After attempting to answer a patient’s question as to what possible treatment a family doctor might offer, I realize the futility when I’m asked, “A decongestant? What’s that, a pain reliever?”
Top three winning responses after these instructions: “Now I’m going to say some words and I’ll just ask that you repeat them. Say the word baseball.”
Second runner up reply: “The word baseball.”
Runner up reply: “What do you mean?”
Winner: “Out loud?”
Honourable Mention: “So I just push the button here when I hear the word?”
A lady, after trying on her first hearing aid, begins to complain: “Is everything supposed to sound louder?”
A mother, not quite knowing how to regain her young son’s cooperation and good behaviour pulls him aside and I hear her threaten, “If you don’t behave -- Do you see that man there? If you don’t behave that man is going to get very mad at you!”

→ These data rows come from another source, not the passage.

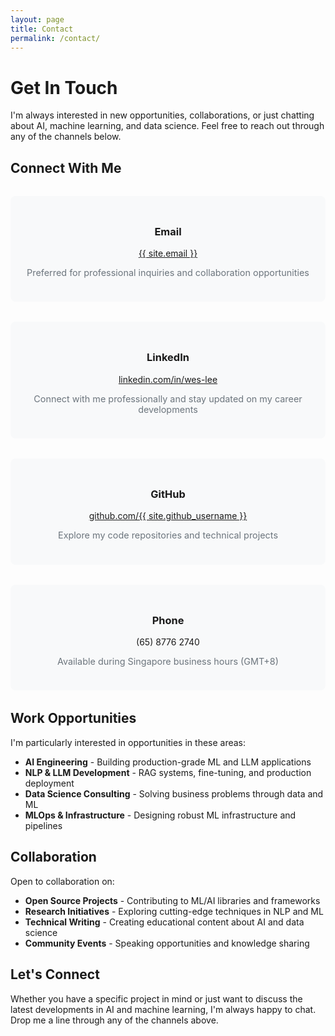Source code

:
 ```yaml
---
layout: page
title: Contact
permalink: /contact/
---
```


# Get In Touch

I'm always interested in new opportunities, collaborations, or just chatting about AI, machine learning, and data science. Feel free to reach out through any of the channels below.

## Connect With Me

<div class="contact-grid">
  <div class="contact-method">
    <div class="contact-icon">
      <i class="far fa-envelope"></i>
    </div>
    <h3>Email</h3>
    <p><a href="mailto:{{ site.email }}">{{ site.email }}</a></p>
    <p class="contact-desc">Preferred for professional inquiries and collaboration opportunities</p>
  </div>
  
  <div class="contact-method">
    <div class="contact-icon">
      <i class="fab fa-linkedin"></i>
    </div>    <h3>LinkedIn</h3>
    <p><a href="https://www.linkedin.com/in/wes-lee/" target="_blank">linkedin.com/in/wes-lee</a></p>
    <p class="contact-desc">Connect with me professionally and stay updated on my career developments</p>
  </div>
  
  <div class="contact-method">
    <div class="contact-icon">
      <i class="fab fa-github"></i>
    </div>
    <h3>GitHub</h3>
    <p><a href="https://github.com/{{ site.github_username }}" target="_blank">github.com/{{ site.github_username }}</a></p>
    <p class="contact-desc">Explore my code repositories and technical projects</p>
  </div>
  
  <div class="contact-method">
    <div class="contact-icon">
      <i class="fas fa-phone"></i>
    </div>
    <h3>Phone</h3>
    <p>(65) 8776 2740</p>
    <p class="contact-desc">Available during Singapore business hours (GMT+8)</p>
  </div>
</div>

## Work Opportunities

I'm particularly interested in opportunities in these areas:

- **AI Engineering** - Building production-grade ML and LLM applications
- **NLP & LLM Development** - RAG systems, fine-tuning, and production deployment
- **Data Science Consulting** - Solving business problems through data and ML
- **MLOps & Infrastructure** - Designing robust ML infrastructure and pipelines

## Collaboration

Open to collaboration on:

- **Open Source Projects** - Contributing to ML/AI libraries and frameworks
- **Research Initiatives** - Exploring cutting-edge techniques in NLP and ML
- **Technical Writing** - Creating educational content about AI and data science
- **Community Events** - Speaking opportunities and knowledge sharing

## Let's Connect

Whether you have a specific project in mind or just want to discuss the latest developments in AI and machine learning, I'm always happy to chat. Drop me a line through any of the channels above.

<style>
.contact-grid {
  display: grid;
  grid-template-columns: repeat(auto-fit, minmax(300px, 1fr));
  gap: 2rem;
  margin: 2rem 0;
}

.contact-method {
  background: #f8f9fa;
  padding: 1.5rem;
  border-radius: 8px;
  transition: transform 0.3s ease, box-shadow 0.3s ease;
  text-align: center;
}

.contact-method:hover {
  transform: translateY(-5px);
  box-shadow: 0 10px 20px rgba(0,0,0,0.1);
}

.contact-icon {
  font-size: 2.5rem;
  margin-bottom: 1rem;
  color: #007bff;
}

.contact-desc {
  font-size: 0.9rem;
  color: #6c757d;
  margin-top: 0.5rem;
}
</style>
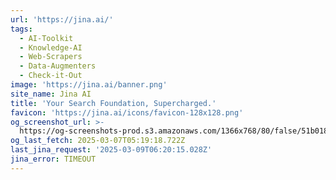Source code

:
 ```yaml
---
url: 'https://jina.ai/'
tags:
  - AI-Toolkit
  - Knowledge-AI
  - Web-Scrapers
  - Data-Augmenters
  - Check-it-Out
image: 'https://jina.ai/banner.png'
site_name: Jina AI
title: 'Your Search Foundation, Supercharged.'
favicon: 'https://jina.ai/icons/favicon-128x128.png'
og_screenshot_url: >-
  https://og-screenshots-prod.s3.amazonaws.com/1366x768/80/false/51b018eb015cd7ca4b2ad06a1dbb46f675beb02958a04e29c168cd8aee9dd01e.jpeg
og_last_fetch: 2025-03-07T05:19:18.722Z
last_jina_request: '2025-03-09T06:20:15.028Z'
jina_error: TIMEOUT
---
```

A not entirely thin five year old was seen for a hearing evaluation as part of an educational assessment which means that little Johnny isn’t doing so well in school and recommendations have been made to have his eyes tested, and his ears tested. After the hearing evaluation was finished, the little guy’s mother began going through the list: “Well, it’s not your eyes and it not your ears. We’ll just have to keep looking.” Johnny replied “It’s my stomach.” “Why?” asked his mother. “I don’t learn so good when I’m hungry and I’m always hungry."
“Do your ears have anything to do with your head?” (A lady asks, who is wondering why her hearing is being tested while her primary concern is dizziness)

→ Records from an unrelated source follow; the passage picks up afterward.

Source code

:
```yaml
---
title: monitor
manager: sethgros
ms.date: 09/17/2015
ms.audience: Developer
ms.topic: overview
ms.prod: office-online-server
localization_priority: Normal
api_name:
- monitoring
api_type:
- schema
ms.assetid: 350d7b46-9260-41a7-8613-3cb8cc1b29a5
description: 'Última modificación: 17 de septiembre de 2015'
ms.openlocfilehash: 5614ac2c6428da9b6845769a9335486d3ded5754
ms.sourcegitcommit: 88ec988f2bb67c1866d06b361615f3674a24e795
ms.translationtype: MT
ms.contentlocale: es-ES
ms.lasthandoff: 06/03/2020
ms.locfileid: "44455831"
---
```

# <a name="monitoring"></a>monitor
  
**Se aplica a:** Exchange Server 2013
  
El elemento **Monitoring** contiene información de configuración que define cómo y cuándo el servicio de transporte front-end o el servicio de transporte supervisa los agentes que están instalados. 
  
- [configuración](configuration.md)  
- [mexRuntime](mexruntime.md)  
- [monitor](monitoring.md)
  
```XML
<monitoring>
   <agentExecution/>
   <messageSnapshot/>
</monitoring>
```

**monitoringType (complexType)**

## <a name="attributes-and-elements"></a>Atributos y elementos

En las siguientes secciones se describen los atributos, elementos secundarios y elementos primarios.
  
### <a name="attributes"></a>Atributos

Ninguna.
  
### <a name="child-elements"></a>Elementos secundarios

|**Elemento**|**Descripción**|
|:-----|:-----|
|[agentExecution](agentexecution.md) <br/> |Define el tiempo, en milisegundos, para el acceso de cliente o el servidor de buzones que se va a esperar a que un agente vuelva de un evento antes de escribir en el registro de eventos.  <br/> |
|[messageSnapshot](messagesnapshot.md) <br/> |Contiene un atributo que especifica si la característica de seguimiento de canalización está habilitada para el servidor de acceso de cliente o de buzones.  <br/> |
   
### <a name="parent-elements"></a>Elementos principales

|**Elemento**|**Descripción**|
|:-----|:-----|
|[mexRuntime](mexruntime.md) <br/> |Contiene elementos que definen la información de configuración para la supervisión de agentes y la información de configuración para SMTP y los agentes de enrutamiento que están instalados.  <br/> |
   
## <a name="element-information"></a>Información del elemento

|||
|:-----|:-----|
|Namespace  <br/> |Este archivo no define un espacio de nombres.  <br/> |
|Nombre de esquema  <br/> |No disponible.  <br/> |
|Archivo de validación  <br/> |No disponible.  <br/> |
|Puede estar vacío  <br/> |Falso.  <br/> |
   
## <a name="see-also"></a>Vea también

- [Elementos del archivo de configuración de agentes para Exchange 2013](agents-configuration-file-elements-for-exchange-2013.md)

A little girl in grade two was very upset. You see she had never uttered a word in school for the entire two years there and was displeased to find that her foster mother had shown the video to her teacher of her speaking freely and effortlessly at home. I guess they just accepted that given her difficult past they assumed it to be her norm. She was actually quite a pleasant little girl and I had no difficulty speaking with her when performing the hearing test. She verbally responded to my questions and it was only at the end of the assessment that the foster mother relayed the story to me. Rather amazed by the story and pleased that the little girl had felt comfortable enough to speak with me I said goodbye as they left the clinic. The little girl, also pleased with her performance smiled back waving and said with an ‘Ill see you soon intonation’; “Goodbye! I talk to strangers!”
A mother describes the diagnosis of her daughter as microcephaly and then comments, “My sisters also have small heads so I think it’s headitary.”

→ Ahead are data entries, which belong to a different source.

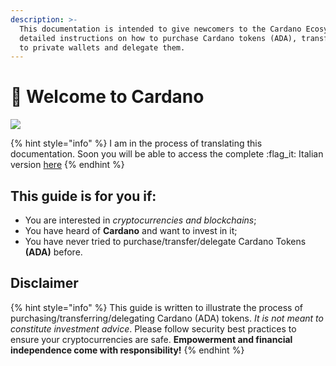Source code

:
 ```yaml
---
description: >-
  This documentation is intended to give newcomers to the Cardano Ecosystem
  detailed instructions on how to purchase Cardano tokens (ADA), transfer them
  to private wallets and delegate them.
---
```


# 📖 Welcome to Cardano

![](.gitbook/assets/cardano\_logo\_purple.png)

{% hint style="info" %}
I am in the process of translating this documentation. Soon you will be able to access the complete :flag\_it: Italian version [here](https://benvenuti-docs.gitbook.io/benvenuti-in-cardano/)
{% endhint %}

## This guide is for you if:

* You are interested in _cryptocurrencies and blockchains_;
* You have heard of **Cardano** and want to invest in it;
* You have never tried to purchase/transfer/delegate Cardano Tokens **(ADA)** before.

## Disclaimer

{% hint style="info" %}
This guide is written to illustrate the process of purchasing/transferring/delegating Cardano (ADA) tokens. _It is not meant to constitute investment advice_. Please follow security best practices to ensure your cryptocurrencies are safe. **Empowerment and financial independence come with responsibility!**
{% endhint %}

A man indicates that his mother had hearing loss. He says “I’m pretty sure it’s generic.”
Somebody called me the other day to book an appointment to see me. I had to give them the toll free number where they take and arrange those appointments for me. I never know if the person at the other end has a pen in their hand and so there are a couple ways to handle that. I’ve asked ‘Do you have a pen there?’ But I don’t want to insult the person, especially if they are the one that asked me for the number. Why on earth would they ask for a phone number if they didn’t have a pen ready to write it down? This one fellow asked, “What’s the number there?” So I waited a moment, in case he wanted to say “Wait a minute, I’ll get a pen.” and then after the short silence I began, “One, eight hundred...” when he interrupted me. “Wait. I’ll go get a pen.” I don’t understand that. What did he think I was going to say? “Five.” The toll free number to my office is five. You don’t need a pen to write that down. Just remember it. Five.